◆ **What you need to do**: Write out each line from the data below that includes the word "pole".

◆ **Collected data**:

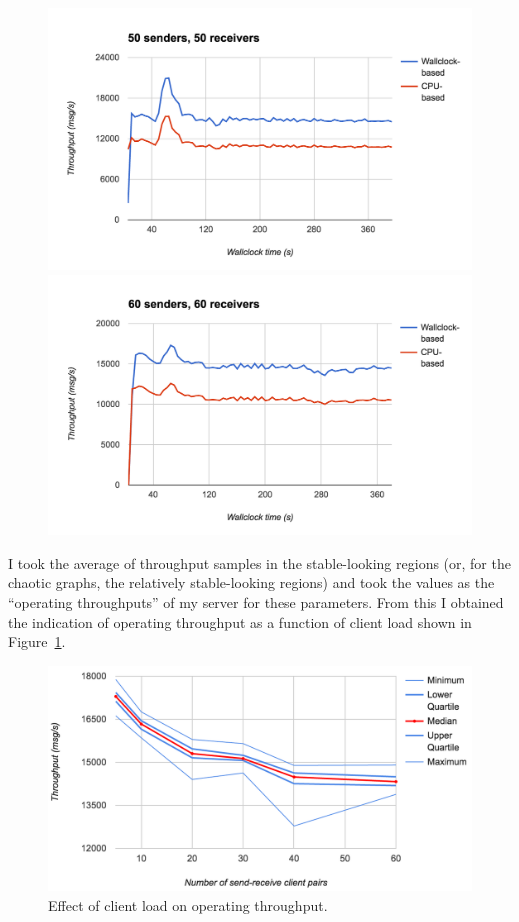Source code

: \begin{figure}
  \centering\includegraphics[width=\textwidth]{../transcripts/lipsum/50n50/50n50.png}

  \centering\includegraphics[width=\textwidth]{../transcripts/lipsum/60n60/60n60.png}
\end{figure}

I took the average of throughput samples in the stable-looking regions (or, for the chaotic graphs, the relatively stable-looking regions) and took the values as the ``operating throughputs'' of my server for these parameters. From this I obtained the indication of operating throughput as a function of client load shown in Figure~\ref{fig:summary}.

\begin{figure}
  \centering\includegraphics[width=\textwidth]{../transcripts/lipsum/throughp_clients.png}
  \caption{Effect of client load on operating throughput.}
  \label{fig:summary}
\end{figure}
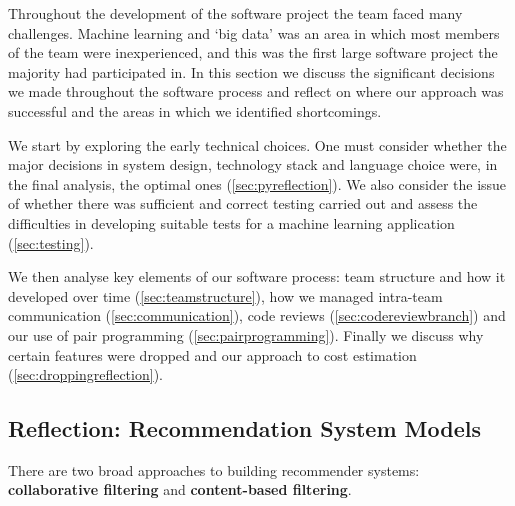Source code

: \documentclass{l3proj}
\begin{document}
Throughout the development of the software project the team faced many challenges. Machine learning and ‘big data’ was an area in which most members of the team were inexperienced, and this was the first large software project the majority had participated in. In this section we discuss the significant decisions we made throughout the software process and reflect on where our approach was successful and the areas in which we identified shortcomings. 

We start by exploring the early technical choices. One must consider whether the major decisions in system design, technology stack and language choice were, in the final analysis, the optimal ones (\ref{sec:pyreflection}). We also consider the issue of whether there was sufficient and correct testing carried out and assess the difficulties in developing suitable tests for a machine learning application (\ref{sec:testing}).

We then analyse key elements of our software process: team structure and how it developed over time (\ref{sec:teamstructure}), how we managed intra-team communication  (\ref{sec:communication}), code reviews (\ref{sec:codereviewbranch}) and our use of pair programming (\ref{sec:pairprogramming}). Finally we discuss why certain features were dropped and our approach to cost estimation (\ref{sec:droppingreflection}).

\subsection{Reflection: Recommendation System Models}
\label{sec:modelreflection}

There are two broad approaches to building recommender systems: \textbf{collaborative filtering} and \textbf{content-based filtering}. 
\end{document}
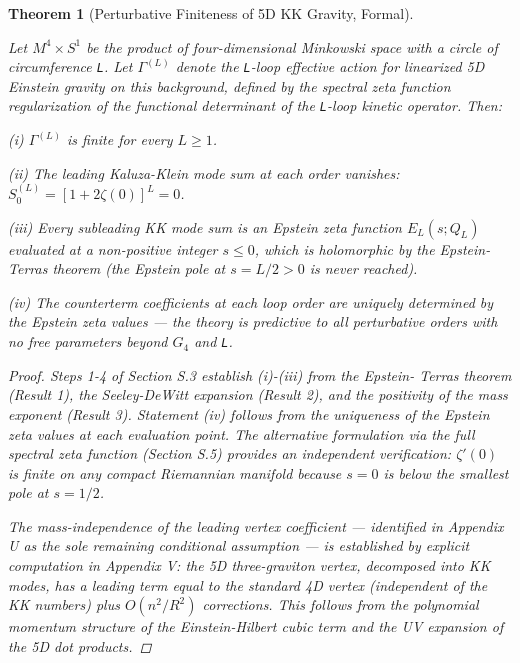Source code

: \documentclass[aps,prd,preprint,superscriptaddress,longbibliography,floatfix]{revtex4-2}
\newtheorem{theorem}{Theorem}[section]
\theoremstyle{remark}
\begin{document}
\begin{theorem}[Perturbative Finiteness of 5D KK Gravity, Formal]
\label{thm:S1}

\textit{Let $M^{4} \times S^{1}$ be the product of four-dimensional Minkowski space with a circle of circumference \texttt{L}. Let $\Gamma^{(L)}$ denote the \texttt{L}-loop effective action for linearized 5D Einstein gravity on this background, defined by the spectral zeta function regularization of the functional determinant of the \texttt{L}-loop kinetic operator. Then:}

\textit{(i) $\Gamma^{(L)}$ is finite for every $L \geq 1$.}

\textit{(ii) The leading Kaluza-Klein mode sum at each order vanishes:} \textit{$S_{0}^{(L)} = [1 + 2\zeta(0)]^L = 0$.}

\textit{(iii) Every subleading KK mode sum is an Epstein zeta function $E_L(s; Q_L)$} \textit{evaluated at a non-positive integer $s \leq 0$, which is holomorphic by the} \textit{Epstein-Terras theorem (the Epstein pole at $s = L/2 > 0$ is never reached).}

\textit{(iv) The counterterm coefficients at each loop order are uniquely} \textit{determined by the Epstein zeta values --- the theory is predictive to all} \textit{perturbative orders with no free parameters beyond $G_{4}$ and \texttt{L}.}

\begin{proof} Steps 1-4 of Section S.3 establish (i)-(iii) from the Epstein- Terras theorem (Result 1), the Seeley-DeWitt expansion (Result 2), and the positivity of the mass exponent (Result 3). Statement (iv) follows from the uniqueness of the Epstein zeta values at each evaluation point. The alternative formulation via the full spectral zeta function (Section S.5) provides an independent verification: $\zeta'(0)$ is finite on any compact Riemannian manifold because $s = 0$ is below the smallest pole at $s = 1/2$.

The mass-independence of the leading vertex coefficient --- identified in Appendix U as the sole remaining conditional assumption --- is established by explicit computation in Appendix V: the 5D three-graviton vertex, decomposed into KK modes, has a leading term equal to the standard 4D vertex (independent of the KK numbers) plus $O(n^{2}/R^{2})$ corrections. This follows from the polynomial momentum structure of the Einstein-Hilbert cubic term and the UV expansion of the 5D dot products. \end{proof}
\end{theorem}
\end{document}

◆ **Output**:
\textit{(iii) Every subleading KK mode sum is an Epstein zeta function $E_L(s; Q_L)$} \textit{evaluated at a non-positive integer $s \leq 0$, which is holomorphic by the} \textit{Epstein-Terras theorem (the Epstein pole at $s = L/2 > 0$ is never reached).}
\begin{proof} Steps 1-4 of Section S.3 establish (i)-(iii) from the Epstein- Terras theorem (Result 1), the Seeley-DeWitt expansion (Result 2), and the positivity of the mass exponent (Result 3). Statement (iv) follows from the uniqueness of the Epstein zeta values at each evaluation point. The alternative formulation via the full spectral zeta function (Section S.5) provides an independent verification: $\zeta'(0)$ is finite on any compact Riemannian manifold because $s = 0$ is below the smallest pole at $s = 1/2$.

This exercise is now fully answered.